Por Ricardo Leitão, em artigo enviado ao blog Ao perdoar o deputado federal Daniel Silveira (PTB – RJ), condenado a 8 anos e 9 meses de prisão por 10 dos 11 ministros do Supremo Tribunal Federal (STF), Jair Bolsonaro mais uma vez investiu na crise institucional , insuflando o golpe que tanto persegue.
Nesse jogo arriscado, Silveira é um personagem minúsculo, da ala marombada do bolsonarismo.
Ganhou notariedade pela primeira vez ao destruir a placa da rua que homenageava Marielle Franco, assassinada por milicianos no Rio de Janeiro.
Antes, fora expulso da PM estadual depois de receber mais de 100 punições.
Chegou à Câmara dos Deputados arrastado pela onda conservadora que elegeu Bolsonaro em 2018.
Deveria ter tido o mandato cassado em fevereiro de 2021, quando distribuiu vídeo com ameaças à democracia e à vida de ministros do STF.
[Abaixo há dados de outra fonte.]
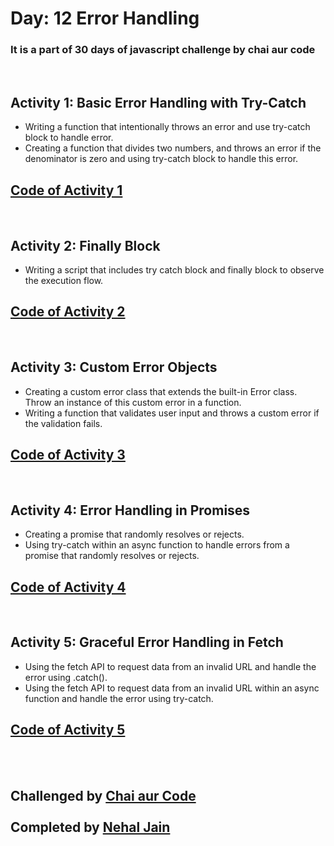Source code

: # Day: 12 Error Handling

### It is a part of 30 days of javascript challenge by chai aur code

<br>

## Activity 1: Basic Error Handling with Try-Catch
- Writing a function that intentionally throws an error and use try-catch block to handle error. 
- Creating a function that divides two numbers, and throws an error if the denominator is zero and using try-catch block to handle this error.

## [Code of Activity 1](Task_1_and_2.js)

<br>

## Activity 2: Finally Block
- Writing a script that includes try catch block and finally block to observe the execution flow.

## [Code of Activity 2](Task_3.js)

<br>

## Activity 3: Custom Error Objects
- Creating a custom error class that extends the built-in Error class. Throw an instance of this custom error in a function. 
- Writing a function that validates user input and throws a custom error if the validation fails.

## [Code of Activity 3](Task_4_and_5.html)

<br>

## Activity 4: Error Handling in Promises
- Creating a promise that randomly resolves or rejects. 
- Using try-catch within an async function to handle errors from a promise that randomly resolves or rejects.

## [Code of Activity 4](Task_6_and_7.js)

<br>

## Activity 5: Graceful Error Handling in Fetch
- Using the fetch API to request data from an invalid URL and handle the error using .catch().
- Using the fetch API to request data from an invalid URL within an async function and handle the error using try-catch.

## [Code of Activity 5](Task_8_and_9.js)

<br>
<br>

## Challenged by [Chai aur Code](https://github.com/hiteshchoudhary)<br> <br>Completed by [Nehal Jain](https://github.com/thebraudalf)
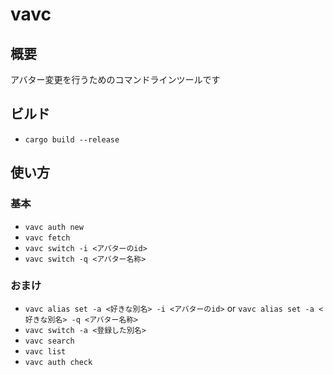 # vavc
## 概要
アバター変更を行うためのコマンドラインツールです
## ビルド
- `cargo build --release`
## 使い方
### 基本
- `vavc auth new`
- `vavc fetch`
- `vavc switch -i <アバターのid>`
- `vavc switch -q <アバター名称>`
### おまけ
- `vavc alias set -a <好きな別名> -i <アバターのid>` or `vavc alias set -a <好きな別名> -q <アバター名称>`
- `vavc switch -a <登録した別名>`
- `vavc search`
- `vavc list`
- `vavc auth check`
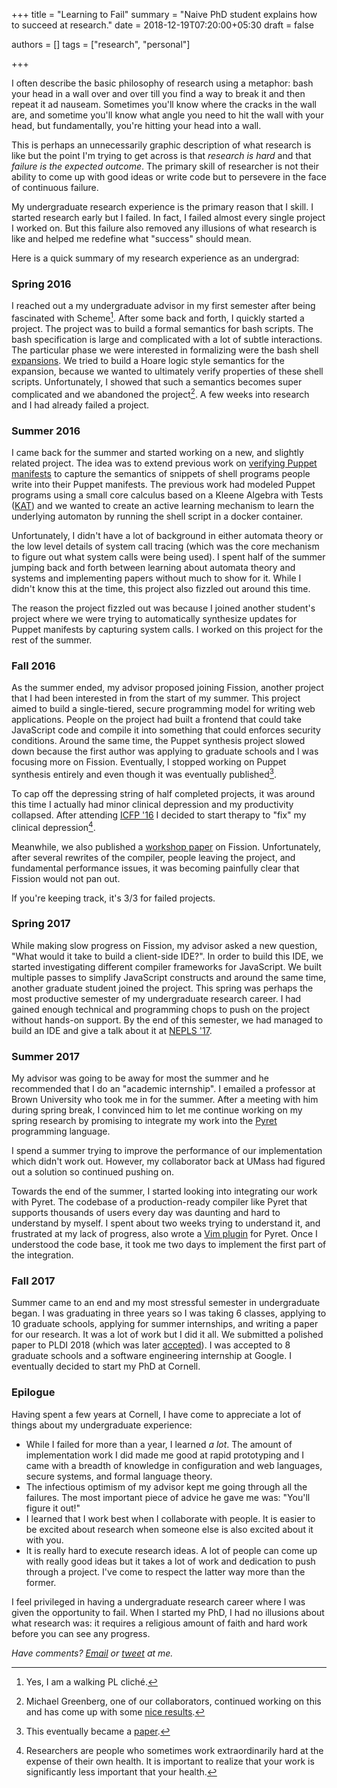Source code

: +++
title = "Learning to Fail"
summary = "Naive PhD student explains how to succeed at research."
date = 2018-12-19T07:20:00+05:30
draft = false

authors = []
tags = ["research", "personal"]

+++

I often describe the basic philosophy of research using a metaphor: bash your
head in a wall over and over till you find a way to
break it and then repeat it ad nauseam. Sometimes you'll know where the
cracks in the wall are, and sometime you'll know what angle you need to hit the
wall with your head, but fundamentally, you're hitting your head into a wall.

This is perhaps an unnecessarily graphic description of what research is
like but the point I'm trying to get across is that *research is hard* and
that *failure is the expected outcome*. The primary skill of researcher is
not their ability to come up with good ideas or write code but to persevere
in the face of continuous failure.

My undergraduate research experience is the primary reason that I skill. I
started research early but I failed. In fact, I failed almost every single
project I worked on. But this failure also removed any illusions of what
research is like and helped me redefine what "success" should mean.

Here is a quick summary of my research experience as an undergrad:

### Spring 2016

I reached out a my undergraduate advisor in my first semester after being
fascinated with Scheme[^1]. After some back and forth, I quickly started
a project. The project was to build a formal semantics for bash scripts. The
bash specification is large and complicated with a lot of subtle interactions.
The particular phase we were interested in formalizing were the bash shell
[expansions][]. We tried to build a Hoare logic style semantics for the expansion, because
we wanted to ultimately verify properties of these shell scripts. Unfortunately,
I showed that such a semantics becomes super complicated and we abandoned the
project[^2]. A few weeks into research and I had already failed a project.

### Summer 2016

I came back for the summer and started working on a new, and slightly related
project. The idea was to extend previous work on [verifying Puppet
manifests][rehearsal] to
capture the semantics of snippets of shell programs people write into their
Puppet manifests. The previous work had modeled Puppet programs using a
small core calculus based on a Kleene Algebra with Tests ([KAT](https://www.cs.cornell.edu/~kozen/Papers/kat.pdf)) and we wanted to create an active learning
mechanism to learn the underlying automaton by running the shell script in
a docker container.

Unfortunately, I didn't have a lot of background in either automata theory or
the low level details of system call tracing (which was the core mechanism to
figure out what system calls were being used). I spent half of the summer
jumping back and forth between learning about automata theory and systems and
implementing papers without much to show for it. While I didn't know this
at the time, this project also fizzled out around this time.

The reason the project fizzled out was because I joined another student's
project where we were trying to automatically synthesize updates for Puppet
manifests by capturing system calls. I worked on this project for the rest
of the summer.

### Fall 2016

As the summer ended, my advisor proposed joining Fission, another project that
I had been interested in from the start of my summer. This project aimed to
build a single-tiered, secure programming model for writing web applications.
People on the project had built a frontend that could take JavaScript code and
compile it into something that could enforces security conditions.
Around the same time, the Puppet synthesis project slowed down because the
first author was applying to graduate schools and I was focusing more on
Fission. Eventually, I stopped working on Puppet synthesis entirely and even
though it was eventually published[^3].

To cap off the depressing string of half completed projects, it was around this
time I actually had minor clinical depression and my productivity collapsed. After
attending [ICFP '16](https://conf.researchr.org/home/icfp-2016) I decided to
start therapy to "fix" my clinical depression[^4].

Meanwhile, we also published a [workshop
paper](http://drops.dagstuhl.de/opus/volltexte/2017/7124/pdf/LIPIcs-SNAPL-2017-5.pdf)
on Fission. Unfortunately, after several rewrites of the compiler, people
leaving the project, and fundamental performance issues, it was becoming
painfully clear that Fission would not pan out.

If you're keeping track, it's 3/3 for failed projects.

### Spring 2017

While making slow progress on Fission, my advisor asked a new question, "What
would it take to build a client-side IDE?". In order to build this IDE, we
started investigating different compiler frameworks for JavaScript. We built
multiple passes to simplify JavaScript constructs and around the same time, another
graduate student joined the project. This spring was perhaps the most productive
semester of my undergraduate research career. I had gained enough technical
and programming chops to push on the project without hands-on support. By the
end of this semester, we had managed to build an IDE and give a talk about it
at [NEPLS '17](https://nepls.org/Events/31/).

### Summer 2017

My advisor was going to be away for most the summer and he recommended that
I do an "academic internship". I emailed a professor at Brown University who
took me in for the summer. After a meeting with him during spring break, I
convinced him to let me continue working on my spring research by promising
to integrate my work into the [Pyret](https://www.pyret.org/) programming
language.

I spend a summer trying to improve the performance of our implementation
which didn't work out. However, my collaborator back at UMass had figured
out a solution so continued pushing on.

Towards the end of the summer, I started looking into integrating our work with
Pyret. The codebase of a production-ready compiler like Pyret that supports
thousands of users every day was daunting and hard to understand by myself.
I spent about two weeks trying to understand it, and frustrated at my lack of
progress, also wrote a [Vim plugin](https://github.com/rachitnigam/pyret-lang.vim) for Pyret. Once I understood the code base, it took me two days to
implement the first part of the integration.

### Fall 2017

Summer came to an end and my most stressful semester in undergraduate began.
I was graduating in three years so I was taking 6 classes, applying
to 10 graduate schools, applying for summer internships, and writing a paper
for our research. It was a lot of work but I did it all. We submitted a
polished paper to PLDI 2018 (which was later [accepted](/publication/stopify)).
I was accepted to 8 graduate schools and a software engineering internship
at Google. I eventually decided to start my PhD at Cornell.

### Epilogue

Having spent a few years at Cornell, I have come to appreciate a lot of things
about my undergraduate experience:

- While I failed for more than a year, I learned _a lot_. The
  amount of implementation work I did made me good at rapid prototyping and
  I came with a breadth of knowledge in configuration and web languages,
  secure systems, and formal language theory.
- The infectious optimism of my advisor kept me going through all the failures.
  The most important piece of advice he gave me was: "You'll figure it out!"
- I learned that I work best when I collaborate with people. It is easier
  to be excited about research when someone else is also excited about it
  with you.
- It is really hard to execute research ideas. A lot of people can come up
  with really good ideas but it takes a lot of work and dedication to
  push through a project. I've come to respect the latter way more than the
  former.

I feel privileged in having a undergraduate research career where I was
given the opportunity to fail. When I started my PhD, I had no illusions
about what research was: it requires a religious amount of faith and hard work
before you can see any progress.

_Have comments? [Email](mailto:rachit.nigam12@gmail.com) or [tweet](https://twitter.com/notypes) at me._

[^1]: Yes, I am a walking PL cliché.

[^2]: Michael Greenberg, one of our collaborators, continued working on this and has come up with some [nice results](http://www.cs.pomona.edu/~michael/papers/px2018.pdf).

[^3]: This eventually became a [paper](https://aaronweiss.us/pubs/ase17.pdf).

[^4]: Researchers are people who sometimes work extraordinarily hard at the expense of their own health. It is important to realize that your work is significantly less important that your health.

[rehearsal]: https://dl.acm.org/doi/10.1145/2908080.2908083

[expansions]: https://www.gnu.org/software/bash/manual/html_node/Shell-Expansions.html
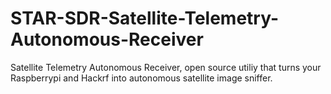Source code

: # STAR-SDR-Satellite-Telemetry-Autonomous-Receiver
Satellite Telemetry Autonomous Receiver, open source utiliy that turns your Raspberrypi and Hackrf into autonomous satellite image sniffer.
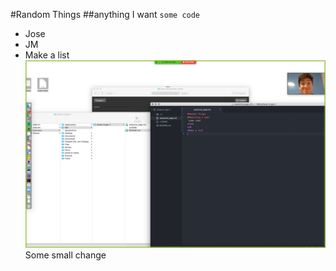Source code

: #Random Things
##anything I want
`some code`
* Jose   
* JM
* Make a list
![Jose smiles goodly](jose-jm.png)
Some small change
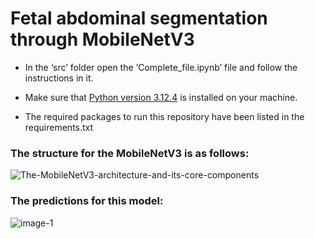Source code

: # Fetal abdominal segmentation through MobileNetV3

* In the ‘src’ folder open the ‘Complete\_file.ipynb’ file and follow the instructions in it.  
    
* Make sure that [Python version 3.12.4](https://www.python.org/downloads/release/python-3124/) is installed on your machine.

* The required packages to run this repository have been listed in the requirements.txt


### The structure for the MobileNetV3 is as follows:

![The-MobileNetV3-architecture-and-its-core-components](https://github.com/user-attachments/assets/d5246aec-660d-4b99-9802-3abdea654d15)




### The predictions for this model:  

![image-1]([https://github.com/user-attachments/assets/755afb86-3fb5-4898-91cb-4190068b6c0e](https://github.com/AA-1001/ML-AI/blob/main/Image%20classification%20model%20trainings/MobileNetV3/Images/image-1.png))
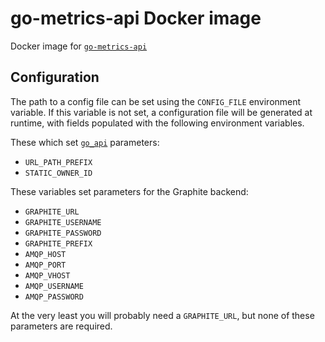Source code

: # go-metrics-api Docker image
Docker image for [`go-metrics-api`](https://github.com/praekelt/go-metrics-api)

## Configuration
The path to a config file can be set using the `CONFIG_FILE` environment variable. If this variable is not set, a configuration file will be generated at runtime, with fields populated with the following environment variables.

These which set [`go_api`](https://github.com/praekelt/go-api-toolkit) parameters:
* `URL_PATH_PREFIX`
* `STATIC_OWNER_ID`

These variables set parameters for the Graphite backend:
* `GRAPHITE_URL`
* `GRAPHITE_USERNAME`
* `GRAPHITE_PASSWORD`
* `GRAPHITE_PREFIX`
* `AMQP_HOST`
* `AMQP_PORT`
* `AMQP_VHOST`
* `AMQP_USERNAME`
* `AMQP_PASSWORD`

At the very least you will probably need a `GRAPHITE_URL`, but none of these parameters are required.
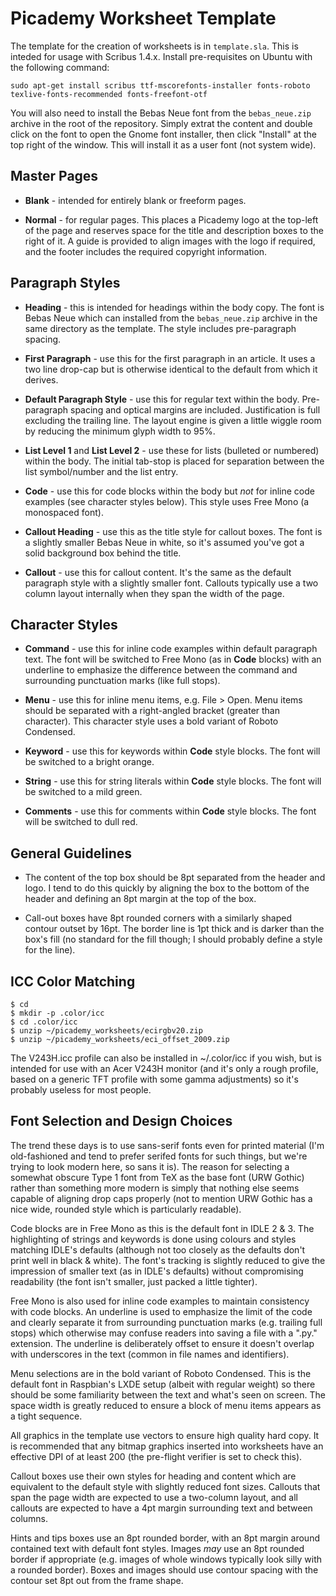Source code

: # Picademy Worksheet Template

The template for the creation of worksheets is in `template.sla`. This is
inteded for usage with Scribus 1.4.x. Install pre-requisites on Ubuntu with
the following command:

	sudo apt-get install scribus ttf-mscorefonts-installer fonts-roboto texlive-fonts-recommended fonts-freefont-otf

You will also need to install the Bebas Neue font from the `bebas_neue.zip`
archive in the root of the repository. Simply extrat the content and double
click on the font to open the Gnome font installer, then click "Install" at
the top right of the window. This will install it as a user font (not system
wide).

## Master Pages

* **Blank** - intended for entirely blank or freeform pages.

* **Normal** - for regular pages. This places a Picademy logo at the top-left
  of the page and reserves space for the title and description boxes to the
  right of it. A guide is provided to align images with the logo if required,
  and the footer includes the required copyright information.

## Paragraph Styles

* **Heading** - this is intended for headings within the body copy. The font is
  Bebas Neue which can installed from the `bebas_neue.zip` archive in the same
  directory as the template. The style includes pre-paragraph spacing.

* **First Paragraph** - use this for the first paragraph in an article. It uses
  a two line drop-cap but is otherwise identical to the default from which
  it derives.

* **Default Paragraph Style** - use this for regular text within the body.
  Pre-paragraph spacing and optical margins are included. Justification is full
  excluding the trailing line. The layout engine is given a little wiggle room
  by reducing the minimum glyph width to 95%.

* **List Level 1** and **List Level 2** - use these for lists (bulleted or
  numbered) within the body. The initial tab-stop is placed for separation
  between the list symbol/number and the list entry.

* **Code** - use this for code blocks within the body but *not* for inline code
  examples (see character styles below). This style uses Free Mono (a
  monospaced font).

* **Callout Heading** - use this as the title style for callout boxes. The
  font is a slightly smaller Bebas Neue in white, so it's assumed you've got
  a solid background box behind the title.

* **Callout** - use this for callout content. It's the same as the default
  paragraph style with a slightly smaller font. Callouts typically use a two
  column layout internally when they span the width of the page.

## Character Styles

* **Command** - use this for inline code examples within default paragraph
  text. The font will be switched to Free Mono (as in **Code** blocks) with
  an underline to emphasize the difference between the command and surrounding
  punctuation marks (like full stops).

* **Menu** - use this for inline menu items, e.g. File > Open. Menu items
  should be separated with a right-angled bracket (greater than character).
  This character style uses a bold variant of Roboto Condensed.

* **Keyword** - use this for keywords within **Code** style blocks. The font
  will be switched to a bright orange.

* **String** - use this for string literals within **Code** style blocks. The
  font will be switched to a mild green.

* **Comments** - use this for comments within **Code** style blocks. The font
  will be switched to dull red.

## General Guidelines

* The content of the top box should be 8pt separated from the header and logo.
  I tend to do this quickly by aligning the box to the bottom of the header and
  defining an 8pt margin at the top of the box.

* Call-out boxes have 8pt rounded corners with a similarly shaped contour
  outset by 16pt. The border line is 1pt thick and is darker than the box's
  fill (no standard for the fill though; I should probably define a style for
  the line).

## ICC Color Matching

	$ cd
	$ mkdir -p .color/icc
	$ cd .color/icc
	$ unzip ~/picademy_worksheets/ecirgbv20.zip
	$ unzip ~/picademy_worksheets/eci_offset_2009.zip

The V243H.icc profile can also be installed in ~/.color/icc if you wish, but is
intended for use with an Acer V243H monitor (and it's only a rough profile,
based on a generic TFT profile with some gamma adjustments) so it's probably
useless for most people.

## Font Selection and Design Choices

The trend these days is to use sans-serif fonts even for printed material (I'm
old-fashioned and tend to prefer serifed fonts for such things, but we're
trying to look modern here, so sans it is). The reason for selecting a somewhat
obscure Type 1 font from TeX as the base font (URW Gothic) rather than
something more modern is simply that nothing else seems capable of aligning
drop caps properly (not to mention URW Gothic has a nice wide, rounded style
which is particularly readable).

Code blocks are in Free Mono as this is the default font in IDLE 2 & 3. The
highlighting of strings and keywords is done using colours and styles matching
IDLE's defaults (although not too closely as the defaults don't print well in
black & white). The font's tracking is slightly reduced to give the impression
of smaller text (as in IDLE's defaults) without compromising readability (the
font isn't smaller, just packed a little tighter).

Free Mono is also used for inline code examples to maintain consistency with
code blocks. An underline is used to emphasize the limit of the code and
clearly separate it from surrounding punctuation marks (e.g. trailing full
stops) which otherwise may confuse readers into saving a file with a ".py."
extension. The underline is deliberately offset to ensure it doesn't overlap
with underscores in the text (common in file names and identifiers).

Menu selections are in the bold variant of Roboto Condensed. This is the
default font in Raspbian's LXDE setup (albeit with regular weight) so there
should be some familiarity between the text and what's seen on screen. The
space width is greatly reduced to ensure a block of menu items appears as a
tight sequence.

All graphics in the template use vectors to ensure high quality hard copy. It
is recommended that any bitmap graphics inserted into worksheets have an
effective DPI of at least 200 (the pre-flight verifier is set to check this).

Callout boxes use their own styles for heading and content which are equivalent
to the default style with slightly reduced font sizes. Callouts that span the
page width are expected to use a two-column layout, and all callouts are
expected to have a 4pt margin surrounding text and between columns.

Hints and tips boxes use an 8pt rounded border, with an 8pt margin around
contained text with default font styles. Images *may* use an 8pt rounded border
if appropriate (e.g. images of whole windows typically look silly with a
rounded border). Boxes and images should use contour spacing with the contour
set 8pt out from the frame shape.
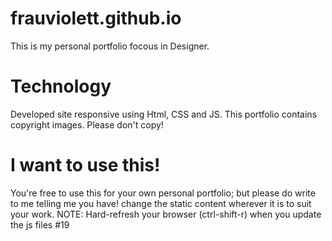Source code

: # frauviolett.github.io
This is my personal portfolio focous in Designer.

# Technology
Developed site responsive using Html, CSS and JS.
This portfolio contains copyright images. Please don't copy!

# I want to use this!
You're free to use this for your own personal portfolio; but please do write to me telling me you have!
change the static content wherever it is to suit your work.
NOTE: Hard-refresh your browser (ctrl-shift-r) when you update the js files #19
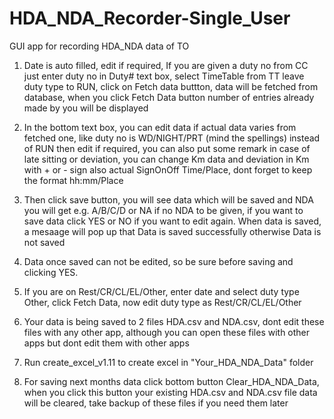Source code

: # HDA_NDA_Recorder-Single_User
GUI app for recording HDA_NDA data of TO

1. Date is auto filled, edit if required, If you are given a duty no from CC just enter duty no 
   in Duty# text box, select TimeTable from TT leave duty type to RUN, click on Fetch data buttton,
   data will be fetched from database, when you click Fetch Data button number of entries already made by
   you will be displayed

2. In the bottom text box, you can edit data if actual data varies from fetched one, 
   like duty no is WD/NIGHT/PRT (mind the spellings) instead of RUN then edit if required, 
   you can also put some remark in case of late sitting or deviation, you can change Km data 
   and deviation in Km with + or - sign  also actual SignOnOff Time/Place, dont forget to keep 
   the format hh:mm/Place

3. Then click save button, you will see data which will be saved and NDA you will get 
   e.g. A/B/C/D or NA if no NDA to be given, if you want to save data click YES or NO if you 
   want to edit again. When data is saved, a mesaage will pop up that Data is saved successfully otherwise Data is not saved

4. Data once saved can not be edited, so be sure before saving and clicking YES.

5. If you are on Rest/CR/CL/EL/Other, enter date and select duty type Other, click Fetch Data, 
   now edit duty type as Rest/CR/CL/EL/Other

6. Your data is being saved to 2 files HDA.csv and NDA.csv, dont edit these files with any other app,
   although you can open these files with other apps but dont edit them with other apps

7. Run create_excel_v1.11 to create excel in "Your_HDA_NDA_Data" folder

8. For saving next months data click bottom button Clear_HDA_NDA_Data, when you click this button
   your existing HDA.csv and NDA.csv file data will be cleared, take backup of these files if you need them later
Sem receber qualquer punição, avançou na defesa das teses da extrema direita até ser denunciado pela Procuradoria-Geral da República ao Supremo, pelos crimes de tentar impedir o livre exercício dos Poderes, de coação no curso do processo e de incitação à animosidade entre as Forças Armadas.
Além da prisão de 9 anos e 8 meses, o STF cassou o mandato parlamentar de Silveira e suspendeu seus direitos políticos pelo igual período da pena de reclusão.
Foi essa joia do bolsonarismo que Sua Excelência perdoou, mediante decreto publicado no Diário Oficial da União menos de 24 horas depois de conhecida a decisão do tribunal.
O ato de Bolsonaro, sem precedentes desde a redemocratização, em 1985, é uma afronta aos ministros do STF – última instância do Poder Judiciário.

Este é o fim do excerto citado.